__Work task__
A single number is the answer here: how many lines below include "chat"?

[Recorded data]

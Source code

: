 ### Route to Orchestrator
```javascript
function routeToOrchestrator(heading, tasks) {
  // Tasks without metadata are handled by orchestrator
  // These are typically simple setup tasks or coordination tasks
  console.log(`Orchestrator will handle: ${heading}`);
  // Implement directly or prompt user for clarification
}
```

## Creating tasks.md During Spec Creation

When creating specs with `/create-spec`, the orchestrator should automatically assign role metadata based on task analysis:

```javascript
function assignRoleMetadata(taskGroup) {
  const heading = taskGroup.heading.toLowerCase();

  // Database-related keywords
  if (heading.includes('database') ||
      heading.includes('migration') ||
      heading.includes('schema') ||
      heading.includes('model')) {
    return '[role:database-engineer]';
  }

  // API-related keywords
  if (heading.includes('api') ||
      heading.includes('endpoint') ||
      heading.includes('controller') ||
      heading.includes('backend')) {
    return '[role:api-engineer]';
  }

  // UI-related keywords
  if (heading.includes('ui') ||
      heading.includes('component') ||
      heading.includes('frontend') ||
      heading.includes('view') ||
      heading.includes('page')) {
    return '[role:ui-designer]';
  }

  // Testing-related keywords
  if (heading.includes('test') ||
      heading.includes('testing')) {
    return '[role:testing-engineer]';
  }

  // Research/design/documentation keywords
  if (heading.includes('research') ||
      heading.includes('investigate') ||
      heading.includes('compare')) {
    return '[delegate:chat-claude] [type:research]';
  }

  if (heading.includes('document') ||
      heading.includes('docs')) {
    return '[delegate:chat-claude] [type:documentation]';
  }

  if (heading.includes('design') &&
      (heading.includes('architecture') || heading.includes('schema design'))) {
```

[/Recorded data]

__Answer__
2